The quote is in the Preface, which is outside of the book itself. The same paragraph acknowledges that "packages can be very confusing for Lispers who have not learned about them in an organized way" and that the author has "seen experienced, Ph.D.-level Lispers hack away, adding qualifications to symbol names in their code, with no understanding of the organized structure of the package system." Furthermore, he adds that "[t]he reasons that packages are even more confusing in Lisp than in other, compiler-oriented languages, such as Ada, is that in Lisp one may introduce symbols on-line, and one typically stays in one Lisp environment for hours, losing track of what symbols have been introduced. A symbol naming conflict may be introduced in the course of debugging that will not occur when the fully developed files are loaded into a fresh environment in the proper order."

After that, nobody in their right mind should be hanging on to any preconceived notion that they might have spun out of the earlier phrase "multiple name spaces of symbols", and should be reading the actual book.


> nobody in their right mind should be hanging on to any preconceived notion that they might have spun out of the earlier phrase "multiple name spaces of symbols"

Except that "namespace" is a term of art which is actually defined in the Common Lisp standard, and so it is not unreasonable to suppose that this is the intended meaning in a book on Common Lisp.


Indeed, and look:

namespace n. 1. bindings whose denotations are restricted to a particular kind. ``The bindings of names to tags is the tag namespace.'' 2. any mapping whose domain is a set of names. ``A package defines a namespace.''

So if "the bindings of names to tags is the tag namespace", that means that a set of bindings of names to symbols is a symbol namespace!

According to the Common Lisp Glossary, the values of the dictionary define what the namespace is of. Of course the keys are always names; that's what makes it a namespace.

Also, look: "a package defines a namespace" (and it must be one of symbols).

You're not catching crafty old Shapiro red-handed in anything here.


> So if "the bindings of names to tags is the tag namespace", that means that a set of bindings of names to symbols is a symbol namespace!

No, that does not follow.
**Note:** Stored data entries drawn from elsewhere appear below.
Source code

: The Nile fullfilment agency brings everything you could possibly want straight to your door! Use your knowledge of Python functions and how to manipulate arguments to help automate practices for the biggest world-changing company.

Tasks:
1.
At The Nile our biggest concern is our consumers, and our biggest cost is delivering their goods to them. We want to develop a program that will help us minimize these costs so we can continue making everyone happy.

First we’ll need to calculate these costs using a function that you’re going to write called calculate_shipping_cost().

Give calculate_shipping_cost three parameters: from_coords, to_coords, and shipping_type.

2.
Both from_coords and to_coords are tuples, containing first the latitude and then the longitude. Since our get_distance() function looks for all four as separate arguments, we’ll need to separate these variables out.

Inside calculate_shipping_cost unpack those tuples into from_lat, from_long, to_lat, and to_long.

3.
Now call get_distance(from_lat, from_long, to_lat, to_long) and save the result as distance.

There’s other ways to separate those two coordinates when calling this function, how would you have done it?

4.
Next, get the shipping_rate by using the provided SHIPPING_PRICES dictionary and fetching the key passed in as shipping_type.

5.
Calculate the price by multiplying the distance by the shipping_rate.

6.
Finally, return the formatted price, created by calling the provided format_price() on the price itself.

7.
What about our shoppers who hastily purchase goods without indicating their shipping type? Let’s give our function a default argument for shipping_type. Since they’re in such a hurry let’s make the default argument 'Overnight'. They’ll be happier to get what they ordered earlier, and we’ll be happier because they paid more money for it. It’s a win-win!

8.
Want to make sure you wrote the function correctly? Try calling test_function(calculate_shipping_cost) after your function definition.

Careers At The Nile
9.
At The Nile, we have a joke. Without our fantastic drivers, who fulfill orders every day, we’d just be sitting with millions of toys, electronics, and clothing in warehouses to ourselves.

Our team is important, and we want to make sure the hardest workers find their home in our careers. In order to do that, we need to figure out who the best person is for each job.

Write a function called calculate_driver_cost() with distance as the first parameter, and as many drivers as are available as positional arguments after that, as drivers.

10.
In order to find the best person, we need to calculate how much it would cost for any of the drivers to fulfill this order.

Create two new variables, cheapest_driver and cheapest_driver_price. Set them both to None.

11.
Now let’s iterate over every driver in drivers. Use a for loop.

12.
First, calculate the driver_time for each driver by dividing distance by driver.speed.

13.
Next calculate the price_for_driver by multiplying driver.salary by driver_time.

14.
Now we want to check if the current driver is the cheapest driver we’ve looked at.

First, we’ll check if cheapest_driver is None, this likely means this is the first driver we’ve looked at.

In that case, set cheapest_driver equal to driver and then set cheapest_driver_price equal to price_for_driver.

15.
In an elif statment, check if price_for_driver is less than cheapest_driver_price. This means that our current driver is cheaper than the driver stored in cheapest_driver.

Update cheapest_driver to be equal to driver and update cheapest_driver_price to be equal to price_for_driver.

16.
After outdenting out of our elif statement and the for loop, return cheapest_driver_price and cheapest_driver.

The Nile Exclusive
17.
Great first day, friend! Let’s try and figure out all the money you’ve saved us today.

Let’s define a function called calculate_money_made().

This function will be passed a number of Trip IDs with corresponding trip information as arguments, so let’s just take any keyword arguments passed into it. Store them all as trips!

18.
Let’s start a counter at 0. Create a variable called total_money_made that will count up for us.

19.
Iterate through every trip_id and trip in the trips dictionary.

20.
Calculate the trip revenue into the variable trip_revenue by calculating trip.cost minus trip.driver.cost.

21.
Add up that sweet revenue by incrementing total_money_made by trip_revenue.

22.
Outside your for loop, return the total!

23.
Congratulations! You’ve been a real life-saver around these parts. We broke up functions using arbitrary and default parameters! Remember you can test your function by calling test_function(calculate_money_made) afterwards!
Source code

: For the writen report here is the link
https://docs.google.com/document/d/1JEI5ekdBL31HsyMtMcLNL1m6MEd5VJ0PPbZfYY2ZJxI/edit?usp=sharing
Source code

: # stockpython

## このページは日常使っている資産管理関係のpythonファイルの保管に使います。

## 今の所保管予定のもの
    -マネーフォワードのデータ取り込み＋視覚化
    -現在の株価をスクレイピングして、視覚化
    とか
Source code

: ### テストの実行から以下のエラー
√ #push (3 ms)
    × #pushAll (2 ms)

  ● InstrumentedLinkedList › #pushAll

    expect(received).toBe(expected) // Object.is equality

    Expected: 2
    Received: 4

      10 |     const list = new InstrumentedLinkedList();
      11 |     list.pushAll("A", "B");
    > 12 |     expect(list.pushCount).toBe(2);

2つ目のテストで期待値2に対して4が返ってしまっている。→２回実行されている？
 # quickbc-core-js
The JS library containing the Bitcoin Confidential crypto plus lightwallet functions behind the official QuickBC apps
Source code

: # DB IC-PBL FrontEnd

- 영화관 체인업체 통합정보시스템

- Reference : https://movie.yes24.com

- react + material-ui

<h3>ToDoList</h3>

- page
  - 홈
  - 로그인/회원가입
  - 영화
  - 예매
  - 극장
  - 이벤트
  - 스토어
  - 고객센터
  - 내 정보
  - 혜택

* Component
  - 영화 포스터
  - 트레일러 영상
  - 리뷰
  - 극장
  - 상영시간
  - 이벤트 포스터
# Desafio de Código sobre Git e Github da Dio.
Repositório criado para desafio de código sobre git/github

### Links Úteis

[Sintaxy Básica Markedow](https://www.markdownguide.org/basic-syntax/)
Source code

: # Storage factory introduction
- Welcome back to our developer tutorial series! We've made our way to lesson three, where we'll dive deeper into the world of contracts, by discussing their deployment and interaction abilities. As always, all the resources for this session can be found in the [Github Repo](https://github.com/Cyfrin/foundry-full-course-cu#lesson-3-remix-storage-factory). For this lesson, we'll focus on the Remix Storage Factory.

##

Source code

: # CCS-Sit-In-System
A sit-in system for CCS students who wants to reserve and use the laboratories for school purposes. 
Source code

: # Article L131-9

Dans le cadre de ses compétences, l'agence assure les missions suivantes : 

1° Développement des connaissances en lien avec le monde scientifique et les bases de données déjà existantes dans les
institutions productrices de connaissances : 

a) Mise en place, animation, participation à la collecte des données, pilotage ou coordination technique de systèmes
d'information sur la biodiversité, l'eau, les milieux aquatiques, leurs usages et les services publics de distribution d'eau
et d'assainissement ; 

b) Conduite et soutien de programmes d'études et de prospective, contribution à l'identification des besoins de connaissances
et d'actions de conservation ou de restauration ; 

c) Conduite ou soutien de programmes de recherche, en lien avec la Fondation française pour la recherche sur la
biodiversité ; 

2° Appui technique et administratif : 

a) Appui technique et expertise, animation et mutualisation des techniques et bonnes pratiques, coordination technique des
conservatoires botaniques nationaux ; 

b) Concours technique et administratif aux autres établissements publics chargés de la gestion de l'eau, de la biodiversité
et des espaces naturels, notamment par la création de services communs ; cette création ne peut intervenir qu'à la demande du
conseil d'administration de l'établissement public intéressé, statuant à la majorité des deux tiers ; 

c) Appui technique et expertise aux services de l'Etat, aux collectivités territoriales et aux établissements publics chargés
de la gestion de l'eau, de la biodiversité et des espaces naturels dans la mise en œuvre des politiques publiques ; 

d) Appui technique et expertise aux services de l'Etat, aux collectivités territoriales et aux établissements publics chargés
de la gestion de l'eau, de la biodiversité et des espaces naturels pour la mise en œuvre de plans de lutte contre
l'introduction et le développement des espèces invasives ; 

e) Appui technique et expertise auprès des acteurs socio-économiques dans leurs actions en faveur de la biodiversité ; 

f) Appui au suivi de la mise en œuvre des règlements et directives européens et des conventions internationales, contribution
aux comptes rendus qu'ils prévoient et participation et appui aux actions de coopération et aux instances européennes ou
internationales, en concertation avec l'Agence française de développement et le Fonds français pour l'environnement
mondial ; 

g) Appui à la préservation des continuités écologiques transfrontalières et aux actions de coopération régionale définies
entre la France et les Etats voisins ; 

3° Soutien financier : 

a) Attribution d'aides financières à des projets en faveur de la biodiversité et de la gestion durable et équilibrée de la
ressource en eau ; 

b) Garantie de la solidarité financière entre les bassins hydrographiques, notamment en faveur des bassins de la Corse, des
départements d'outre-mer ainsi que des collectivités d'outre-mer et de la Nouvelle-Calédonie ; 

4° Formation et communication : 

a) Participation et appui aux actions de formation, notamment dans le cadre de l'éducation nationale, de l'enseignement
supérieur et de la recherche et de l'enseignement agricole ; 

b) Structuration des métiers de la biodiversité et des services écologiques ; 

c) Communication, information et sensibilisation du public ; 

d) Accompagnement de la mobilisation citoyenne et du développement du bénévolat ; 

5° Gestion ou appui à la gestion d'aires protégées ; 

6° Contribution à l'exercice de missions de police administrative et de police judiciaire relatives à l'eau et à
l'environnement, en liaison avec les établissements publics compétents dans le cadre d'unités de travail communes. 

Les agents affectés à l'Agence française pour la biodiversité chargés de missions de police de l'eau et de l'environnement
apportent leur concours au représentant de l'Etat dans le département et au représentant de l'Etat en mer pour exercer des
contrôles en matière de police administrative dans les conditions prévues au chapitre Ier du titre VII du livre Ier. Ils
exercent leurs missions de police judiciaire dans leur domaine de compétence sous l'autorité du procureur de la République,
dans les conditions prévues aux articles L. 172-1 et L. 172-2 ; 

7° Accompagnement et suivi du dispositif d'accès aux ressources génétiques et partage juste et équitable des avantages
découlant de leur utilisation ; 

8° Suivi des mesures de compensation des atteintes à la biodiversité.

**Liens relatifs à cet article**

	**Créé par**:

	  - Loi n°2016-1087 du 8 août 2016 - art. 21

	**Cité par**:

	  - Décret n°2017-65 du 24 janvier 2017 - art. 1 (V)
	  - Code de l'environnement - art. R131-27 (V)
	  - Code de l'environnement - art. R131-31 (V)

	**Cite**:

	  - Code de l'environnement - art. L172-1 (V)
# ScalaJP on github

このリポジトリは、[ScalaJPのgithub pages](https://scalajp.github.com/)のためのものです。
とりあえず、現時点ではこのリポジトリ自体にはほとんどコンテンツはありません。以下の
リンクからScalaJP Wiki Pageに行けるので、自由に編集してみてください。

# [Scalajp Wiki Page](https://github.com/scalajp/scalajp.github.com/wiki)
Even if one were to admit the parallel construct here, the result would be "the symbol namespace" which is clearly nonsense.

Neither "tag namespace" nor "symbol namespace" is a term of art, so here we are in the domain of natural language, and natural language is irregular and ambiguous. In natural language usage, a "namespace for symbols" is one where symbols are the domain, not the range. In particular, the most common usage is to distinguish between Lisp-1 and Lisp-2, where the former has a single namespace for symbols and the latter has at least two, one for values and one for functions.


> The quote is in the Preface, which is outside of the book itself.

Thank you for pointing that out; I'll read the whole thing in context.